How to parse a CSV in a Bash script?
I am trying to parse a CSV containing potentially 100k+ lines. Here is the criteria I have:
- The index of the identifier
- The identifier value
I would like to retrieve all lines in the CSV that have the given value in the given index (delimited by commas).
Any ideas, taking in special consideration for performance?
As an alternative to cut
- or awk
-based one-liners, you could use the specialized csvtool
aka ocaml-csv
:
$ csvtool -t ',' col "$index" - < csvfile | grep "$value"
According to the docs, it handles escaping, quoting, etc.

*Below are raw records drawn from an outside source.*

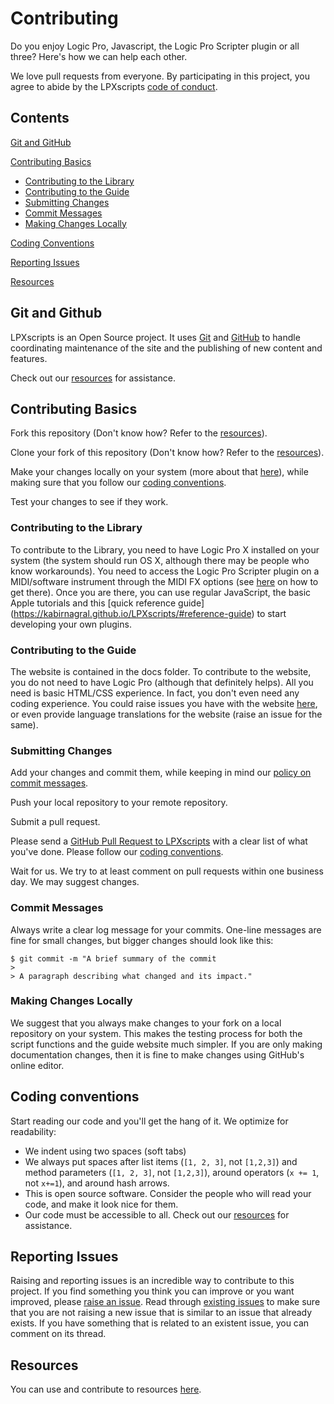 # Contributing

Do you enjoy Logic Pro, Javascript, the Logic Pro Scripter plugin or all three? Here's how we can help each other.

We love pull requests from everyone. By participating in this project, you agree
to abide by the LPXscripts [code of conduct](https://github.com/kabirnagral/LPXscripts/blob/master/CODE_OF_CONDUCT.md).

## Contents

[Git and GitHub](#git-and-github)

[Contributing Basics](#contributing-basics)
* [Contributing to the Library](#contributing-to-the-library)
* [Contributing to the Guide](#contributing-to-the-guide)
* [Submitting Changes](#submitting-changes)
* [Commit Messages](#commit-messages)
* [Making Changes Locally](#making-changes-locally)

[Coding Conventions](#coding-conventions)

[Reporting Issues](#reporting-issues)

[Resources](#resources)

## Git and Github

LPXscripts is an Open Source project. It uses [Git](https://git-scm.com/) and [GitHub](http://github.com/) to handle coordinating maintenance of the site and the publishing of new content and features.

Check out our [resources](#resources) for assistance.

## Contributing Basics

Fork this repository (Don't know how? Refer to the [resources](#resources)).

Clone your fork of this repository (Don't know how? Refer to the [resources](#resources)).

Make your changes locally on your system (more about that [here](#making-changes-locally)), while making sure that you follow our [coding conventions](#coding-conventions).

Test your changes to see if they work.

### Contributing to the Library

To contribute to the Library, you need to have Logic Pro X installed on your system (the system should run OS X, although there may be people who know workarounds). You need to access the Logic Pro Scripter plugin on a MIDI/software instrument through the MIDI FX options (see [here](https://kabirnagral.github.io/LPXscripts/#how-to-use-library) on how to get there). Once you are there, you can use regular JavaScript, the basic Apple tutorials and this [quick reference guide] (https://kabirnagral.github.io/LPXscripts/#reference-guide) to start developing your own plugins.

### Contributing to the Guide

The website is contained in the docs folder. To contribute to the website, you do not need to have Logic Pro (although that definitely helps). All you need is basic HTML/CSS experience. In fact, you don't even need any coding experience. You could raise issues you have with the website [here](https://github.com/kabirnagral/LPXscripts/issues/new), or even provide language translations for the website (raise an issue for the same).

### Submitting Changes

Add your changes and commit them, while keeping in mind our [policy on commit messages](#commit-messages).

Push your local repository to your remote repository.

Submit a pull request.

Please send a [GitHub Pull Request to LPXscripts](https://github.com/kabirnagral/LPXscripts/pull/new/master) with a clear list of what you've done. Please follow our [coding conventions](#coding-conventions).

Wait for us.
We try to at least comment on pull requests within one business day.
We may suggest changes.

### Commit Messages

Always write a clear log message for your commits. One-line messages are fine for small changes, but bigger changes should look like this:

    $ git commit -m "A brief summary of the commit
    > 
    > A paragraph describing what changed and its impact."

### Making Changes Locally

We suggest that you always make changes to your fork on a local repository on your system. This makes the testing process for both the script functions and the guide website much simpler. If you are only making documentation changes, then it is fine to make changes using GitHub's online editor.

## Coding conventions

Start reading our code and you'll get the hang of it. We optimize for readability:

  * We indent using two spaces (soft tabs)
  * We always put spaces after list items (`[1, 2, 3]`, not `[1,2,3]`) and method parameters (`[1, 2, 3]`, not `[1,2,3]`), around operators (`x += 1`, not `x+=1`), and around hash arrows.
  * This is open source software. Consider the people who will read your code, and make it look nice for them.
  * Our code must be accessible to all. Check out our [resources](#resources) for assistance.

## Reporting Issues

Raising and reporting issues is an incredible way to contribute to this project. If you find something you think you can improve or you want improved, please [raise an issue](https://github.com/kabirnagral/LPXscripts/issues/new). Read through [existing issues](https://github.com/kabirnagral/LPXscripts/issues) to make sure that you are not raising a new issue that is similar to an issue that already exists. If you have something that is related to an existent issue, you can comment on its thread.

## Resources

You can use and contribute to resources [here](https://github.com/kabirnagral/LPXscripts/blob/master/RESOURCES.md).
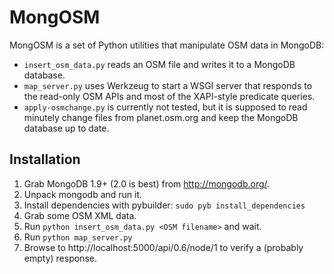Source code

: MongOSM
=======

MongOSM is a set of Python utilities that manipulate OSM data in MongoDB:

- `insert_osm_data.py` reads an OSM file and writes it to a MongoDB database.
- `map_server.py` uses Werkzeug to start a WSGI server that responds to the
  read-only OSM APIs and most of the XAPI-style predicate queries.
- `apply-osmchange.py` is currently not tested, but it is supposed to read
  minutely change files from planet.osm.org and keep the MongoDB database
  up to date.

Installation
------------

1. Grab MongoDB 1.9+ (2.0 is best) from http://mongodb.org/.
2. Unpack mongodb and run it.
3. Install dependencies with pybuilder: `sudo pyb install_dependencies`
4. Grab some OSM XML data.
5. Run `python insert_osm_data.py <OSM filename>` and wait.
6. Run `python map_server.py`
7. Browse to http://localhost:5000/api/0.6/node/1 to verify a (probably empty)
   response.
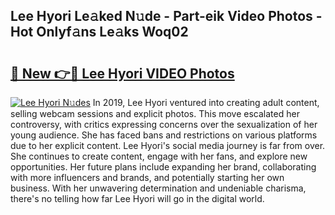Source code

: ## Lee Hyori Le𝚊ked N𝚞de - Part-eik Video Photos - Hot Onlyf𝚊ns Le𝚊ks Woq02

# <h2><a href="http://ab89999.deff.icu/?id=Lee+Hyori">🔗 New 👉🔴 Lee Hyori VIDEO Photos</a></h2>

[![Lee Hyori N𝚞des](https://i.imgur.com/rIISA9y.gif)](http://ab89999.deff.icu/?id=Lee+Hyori)
In 2019, Lee Hyori ventured into creating adult content, selling webcam sessions and explicit photos. This move escalated her controversy, with critics expressing concerns over the sexualization of her young audience. She has faced bans and restrictions on various platforms due to her explicit content. Lee Hyori's social media journey is far from over. She continues to create content, engage with her fans, and explore new opportunities. Her future plans include expanding her brand, collaborating with more influencers and brands, and potentially starting her own business. With her unwavering determination and undeniable charisma, there's no telling how far Lee Hyori will go in the digital world.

See this youtube video: BASH scripting lesson 10 working with CSV files
CSV file:
Bob Brown;Manager;16581;Main
Sally Seaforth;Director;4678;HOME
Bash script:
#!/bin/bash
OLDIFS=$IFS
IFS=";"
while read user job uid location
do
echo -e "$user \
======================\n\
Role :\t $job\n\
ID :\t $uid\n\
SITE :\t $location\n"
done < $1
IFS=$OLDIFS
Output:
Bob Brown ======================
Role : Manager
ID : 16581
SITE : Main
Sally Seaforth ======================
Role : Director
ID : 4678
SITE : HOME
First prototype using plain old grep
and cut
:
grep "${VALUE}" inputfile.csv | cut -d, -f"${INDEX}"
If that's fast enough and gives the proper output, you're done.